The art of designing a heat pump system is to minimise as far as possible the ‘cycling’ or switching off/on of the heat pump. The more that a heat pump cycles, the less efficient it will be and the life expectancy of the device will be compromised too.

A buffer vessel is a storage vessel for heating water that provides a reservoir of heat in the property that can be used to supply the heating system without activating the heat pump. In a situation where heating demand exists but is below the lower limit of the heat pump, an open circuit is needed in the property to dissipate this heat. 

This is wasted energy, it is far more efficient to direct the heat created into a buffer vessel, which will be stored and used at a later time. When the buffer is satisfied, the heat pump will switch off, leaving the heat in the buffer fluid to circulate around the heating system as and when required, and allowing the heat pump itself to remain off for long periods while the energy in the buffer is used. 

All heat pumps have to start and stop at some point, but those systems with a buffer store will reduce the cycling effect to a minimum and allow the heat pump to operate at its most efficient level while banking the heat created. 

Buffer vessels can also maximise savings available from a smart or economy electricity tariff. The heating system would be programmed to enter an economy period with the buffer store cold. This provides the greatest opportunity to maximise the savings available from a cheaper period of power supply by ‘banking’ that cheap energy for use later.  

UK winter temperatures can sit around 0°C for relatively long periods. With the typically British moisture-laden air at this temperature, ice forms very quickly on the heat pump air heat exchanger. This is managed by a defrost cycle where the heat pump reverses and transfers heat from inside the house to the heat pump to melt the ice. 

Buffer vessels act to store heat to allow this process to be carried out without any discernible change in the house internal temperature. Without this store of heat, there is a risk that the defrost cycle is cut short leading to iced up heat pumps.

The downside to a buffer vessel is clearly that you have to put it somewhere. There are various designs; cylindrical, square, floor and wall-hanging. They could go in the loft, basement, or garage, but an optimum design is to incorporate the buffer vessel into the hot water cylinder. 

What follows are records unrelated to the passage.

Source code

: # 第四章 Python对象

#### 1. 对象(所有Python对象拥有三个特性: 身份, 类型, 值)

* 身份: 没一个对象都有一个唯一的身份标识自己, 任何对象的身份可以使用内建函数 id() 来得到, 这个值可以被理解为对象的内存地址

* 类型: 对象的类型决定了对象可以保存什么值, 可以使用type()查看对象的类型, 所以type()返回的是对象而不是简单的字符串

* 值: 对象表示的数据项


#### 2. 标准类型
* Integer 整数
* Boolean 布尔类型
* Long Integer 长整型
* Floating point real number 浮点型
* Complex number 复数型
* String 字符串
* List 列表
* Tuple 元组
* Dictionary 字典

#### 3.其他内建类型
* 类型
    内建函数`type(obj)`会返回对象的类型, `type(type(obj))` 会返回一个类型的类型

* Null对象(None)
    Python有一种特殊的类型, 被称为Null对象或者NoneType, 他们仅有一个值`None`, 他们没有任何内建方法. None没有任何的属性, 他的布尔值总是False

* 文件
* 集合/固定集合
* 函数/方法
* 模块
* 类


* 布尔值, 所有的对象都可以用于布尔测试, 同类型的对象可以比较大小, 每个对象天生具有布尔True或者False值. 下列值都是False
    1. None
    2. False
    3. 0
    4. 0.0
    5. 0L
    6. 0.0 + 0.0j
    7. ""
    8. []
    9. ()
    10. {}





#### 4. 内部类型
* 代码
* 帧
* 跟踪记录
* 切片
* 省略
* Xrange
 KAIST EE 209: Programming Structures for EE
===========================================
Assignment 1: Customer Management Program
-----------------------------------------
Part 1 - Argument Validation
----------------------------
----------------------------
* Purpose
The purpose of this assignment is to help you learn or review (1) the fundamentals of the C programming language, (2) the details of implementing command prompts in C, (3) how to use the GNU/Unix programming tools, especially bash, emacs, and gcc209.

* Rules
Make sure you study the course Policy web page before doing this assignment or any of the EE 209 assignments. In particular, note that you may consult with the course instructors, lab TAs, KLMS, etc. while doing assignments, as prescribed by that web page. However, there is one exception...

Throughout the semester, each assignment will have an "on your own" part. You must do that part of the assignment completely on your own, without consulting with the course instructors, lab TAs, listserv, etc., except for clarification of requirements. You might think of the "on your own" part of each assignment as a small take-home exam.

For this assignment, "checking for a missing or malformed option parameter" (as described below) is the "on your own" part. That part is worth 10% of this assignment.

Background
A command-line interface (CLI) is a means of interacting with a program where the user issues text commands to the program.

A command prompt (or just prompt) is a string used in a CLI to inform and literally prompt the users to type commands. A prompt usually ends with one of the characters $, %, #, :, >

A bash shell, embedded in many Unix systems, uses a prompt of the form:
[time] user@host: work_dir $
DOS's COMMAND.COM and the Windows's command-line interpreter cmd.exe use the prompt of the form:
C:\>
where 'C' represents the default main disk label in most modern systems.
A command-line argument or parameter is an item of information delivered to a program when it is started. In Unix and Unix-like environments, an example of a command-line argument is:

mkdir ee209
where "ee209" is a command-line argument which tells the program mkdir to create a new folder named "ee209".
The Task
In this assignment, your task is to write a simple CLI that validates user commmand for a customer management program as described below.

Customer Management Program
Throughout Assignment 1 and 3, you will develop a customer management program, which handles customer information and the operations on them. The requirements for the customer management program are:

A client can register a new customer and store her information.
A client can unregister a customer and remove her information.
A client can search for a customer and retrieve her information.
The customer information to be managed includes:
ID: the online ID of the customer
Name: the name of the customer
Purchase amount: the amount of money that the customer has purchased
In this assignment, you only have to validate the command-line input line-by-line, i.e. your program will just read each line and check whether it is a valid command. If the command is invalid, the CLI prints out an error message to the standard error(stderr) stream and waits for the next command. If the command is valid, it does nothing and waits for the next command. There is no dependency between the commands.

All properties with heat pumps need a domestic hot water cylinder. There is no such thing as a combi heat pump. If you can combine the buffer vessel and cylinder into the same footprint, you can achieve the best of both worlds, with increase in heat pump CoP, no extra demand of space, and also preheat for cold water entering the heat hot water cylinder, thus reducing the demand on the heat pump when in hot water mode.